Leslie reappeared in her workout gear, short shorts layered beneath a thong leotard. “I haven’t made pasta since April, maybe March.”
“Well, that explains the al dente texture.”
“Wanna go to the gym with me?”
“Just looking at you in that outfit makes me feel bad about my body.”
“You sure?” she asked as she bent at the waist and laced up her Reebok’s, her tush even with my gaze.
“Surer than sure,” I answered as I evaluated the strand of lycra slicing between her butt cheeks.

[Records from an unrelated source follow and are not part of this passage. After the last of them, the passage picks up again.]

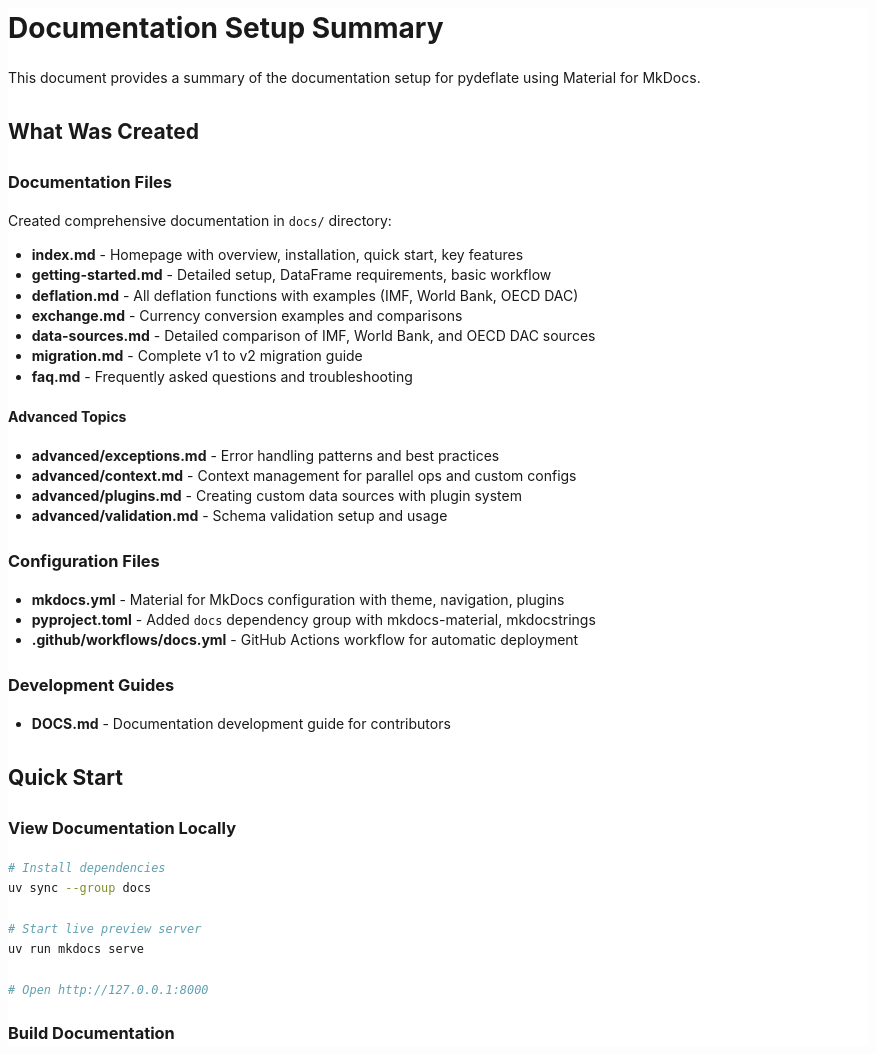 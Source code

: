 # Documentation Setup Summary

This document provides a summary of the documentation setup for pydeflate using Material for MkDocs.

## What Was Created

### Documentation Files

Created comprehensive documentation in `docs/` directory:

- **index.md** - Homepage with overview, installation, quick start, key features
- **getting-started.md** - Detailed setup, DataFrame requirements, basic workflow
- **deflation.md** - All deflation functions with examples (IMF, World Bank, OECD DAC)
- **exchange.md** - Currency conversion examples and comparisons
- **data-sources.md** - Detailed comparison of IMF, World Bank, and OECD DAC sources
- **migration.md** - Complete v1 to v2 migration guide
- **faq.md** - Frequently asked questions and troubleshooting

#### Advanced Topics

- **advanced/exceptions.md** - Error handling patterns and best practices
- **advanced/context.md** - Context management for parallel ops and custom configs
- **advanced/plugins.md** - Creating custom data sources with plugin system
- **advanced/validation.md** - Schema validation setup and usage

### Configuration Files

- **mkdocs.yml** - Material for MkDocs configuration with theme, navigation, plugins
- **pyproject.toml** - Added `docs` dependency group with mkdocs-material, mkdocstrings
- **.github/workflows/docs.yml** - GitHub Actions workflow for automatic deployment

### Development Guides

- **DOCS.md** - Documentation development guide for contributors

## Quick Start

### View Documentation Locally

```bash
# Install dependencies
uv sync --group docs

# Start live preview server
uv run mkdocs serve

# Open http://127.0.0.1:8000
```

### Build Documentation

Leslie and I have always been different. She doesn’t get rattled by little things whereas the mere potential of a blip sends me into a tizzy. When soaking for a pedicure, she reads People. Meanwhile, my nose is buried in a New Yorker. I think green beans taste best raw but she prefers them cooked to a curious brownish tint and then topped with creamy mushroom soup and fake onion crisps. But for as different as we are, we get along flawlessly.
In late July, Leslie came north with Anders and Olivia for a week. We went to the zoo and laughed at the hippos splashing in the water and yelled at the polar bear lazily napping on a slab. We jumped cannonballs off the ledge of the pool and sunned on damp towels to dry off. We went out for lobster dinners and stayed in for greasy pizza pies. And about halfway through the visit, I surrendered to the convenience of temporarily moving into my parent’s house. You know, to be more in the loop of things. And by 'things' I mean after dinner runs to the ice cream parlor.

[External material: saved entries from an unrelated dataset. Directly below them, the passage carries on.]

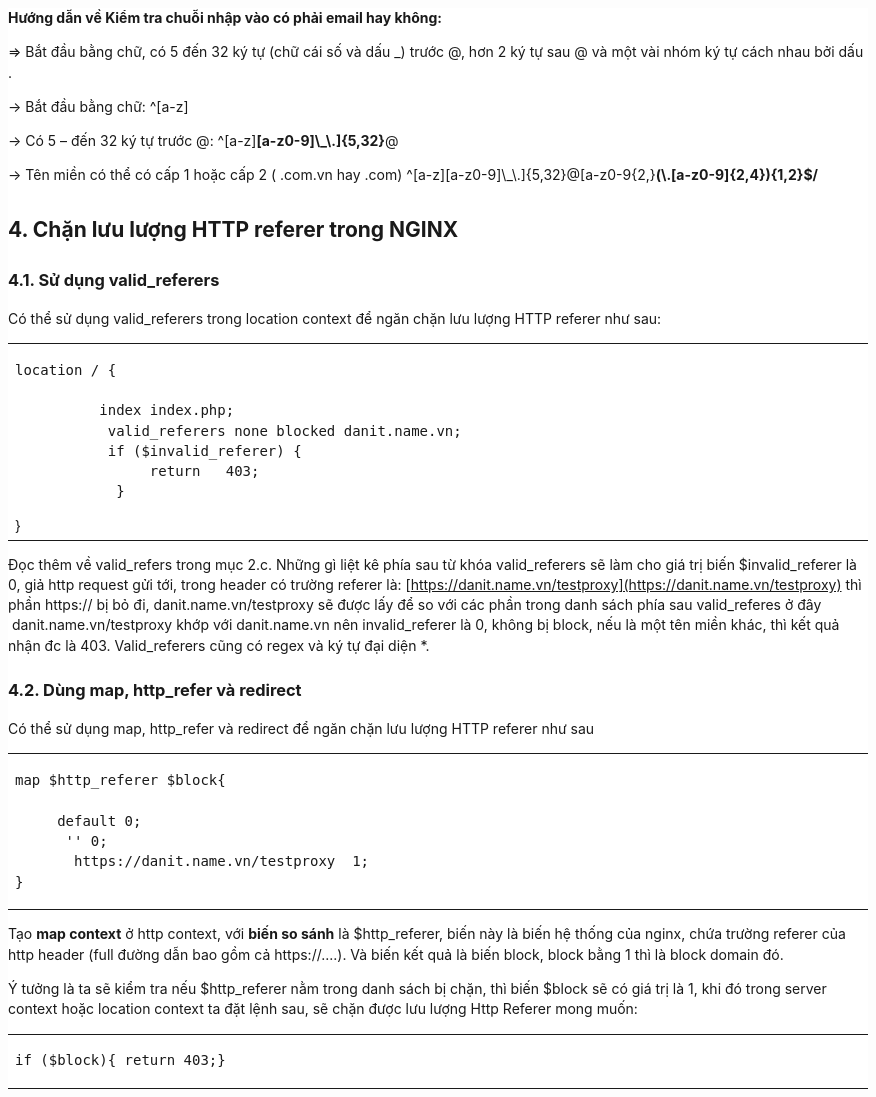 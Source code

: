 **Hướng dẫn về Kiểm tra chuỗi nhập vào có phải email hay không:**

\=> Bắt đầu bằng chữ, có 5 đến 32 ký tự (chữ cái số và dấu \_) trước @, hơn 2 ký tự sau @ và một vài nhóm ký tự cách nhau bởi dấu .

\-> Bắt đầu bằng chữ: ^\[a-z\]

\-> Có 5 – đến 32 ký tự trước @: ^\[a-z\]**\[a-z0-9\]\\\_\\.\]{5,32}**@

\-> Tên miền có thể có cấp 1 hoặc cấp 2 ( .com.vn hay .com) ^\[a-z\]\[a-z0-9\]\\\_\\.\]{5,32}@\[a-z0-9{2,}**(\\.\[a-z0-9\]{2,4}){1,2}$/**

## 4\. Chặn lưu lượng HTTP referer trong NGINX

### 4.1. Sử dụng valid\_referers

Có thể sử dụng valid\_referers trong location context để ngăn chặn lưu lượng HTTP referer như sau:

<table><tbody><tr><td width="963"><pre>location / {
<div></div>
 &nbsp;&nbsp;&nbsp;&nbsp;&nbsp;&nbsp;&nbsp;&nbsp; index index.php;
 &nbsp;&nbsp;&nbsp;&nbsp;&nbsp;&nbsp;&nbsp;&nbsp;&nbsp; valid_referers none blocked danit.name.vn;
 &nbsp;&nbsp;&nbsp;&nbsp;&nbsp;&nbsp;&nbsp;&nbsp;&nbsp; if ($invalid_referer) {
 &nbsp;&nbsp;&nbsp;&nbsp;&nbsp;&nbsp;&nbsp;&nbsp;&nbsp;&nbsp;&nbsp;&nbsp;&nbsp;&nbsp; return&nbsp;&nbsp; 403;
&nbsp;&nbsp;&nbsp;&nbsp;&nbsp;&nbsp;&nbsp;&nbsp;&nbsp;&nbsp;&nbsp; }</pre>}</td></tr></tbody></table>

Đọc thêm về valid\_refers trong mục 2.c. Những gì liệt kê phía sau từ khóa valid\_referers sẽ làm cho giá trị biến $invalid\_referer là 0, giả http request gửi tới, trong header có trường referer là: [https://danit.name.vn/testproxy](https://danit.name.vn/testproxy) thì phần https:// bị bỏ đi, danit.name.vn/testproxy sẽ được lấy để so với các phần trong danh sách phía sau valid\_referes ở đây  danit.name.vn/testproxy khớp với danit.name.vn nên invalid\_referer là 0, không bị block, nếu là một tên miền khác, thì kết quả nhận đc là 403. Valid\_referers cũng có regex và ký tự đại diện \*.

### 4.2. Dùng map, http\_refer và redirect

Có thể sử dụng map, http\_refer và redirect để ngăn chặn lưu lượng HTTP referer như sau

<table><tbody><tr><td width="963"><pre>map $http_referer $block{
<div></div>
 &nbsp;&nbsp;&nbsp; default 0;
 &nbsp;&nbsp;&nbsp;&nbsp; '' 0;
 &nbsp;&nbsp;&nbsp;&nbsp;&nbsp; https://danit.name.vn/testproxy&nbsp; 1;
}</pre></td></tr></tbody></table>

Tạo **map context** ở http context, với **biến so sánh** là $http\_referer, biến này là biến hệ thống của nginx, chứa trường referer của http header (full đường dẫn bao gồm cả https://....). Và biến kết quả là biến block, block bằng 1 thì là block domain đó.

Ý tưởng là ta sẽ kiểm tra nếu $http\_referer nằm trong danh sách bị chặn, thì biến $block sẽ có giá trị là 1, khi đó trong server context hoặc location context ta đặt lệnh sau, sẽ chặn được lưu lượng Http Referer mong muốn:

<table><tbody><tr><td width="963"><pre>if ($block){ return 403;}</pre></td></tr></tbody></table>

Just like old times, like those summers when I roomed with Leslie in her one bedroom apartment, we shared a bed in a room we both once called home. Although, last year my mom redid it, swapping out the drapes and removing the piss stained pink rug, something I’d begged her to do before I finally moved out ten years ago. Anyway, at night, when the kids were asleep and the house was quiet, we talked and giggled until one of us claimed utter fatigue.
Now that Leslie’s back in Atlanta and I’m back in my condo, I realize just how much I miss having her around. I envy siblings who can have dinner together on Sunday evening. Or get pedicures side by side on Saturday morning. Sure we talk on the phone and exchange emails but nothing quite tops being a mile down the road or at the other end of the house. Even if it’s to silently curl up on the sofa and read while she’s off in the kitchen making grilled cheese for the kids. Because once they’re fed, she’ll plop down in the armchair next to me, pick up a magazine and start reading. No words are spoken. No ideas are shared. Just two sisters passing the time. Just two good friends being there together.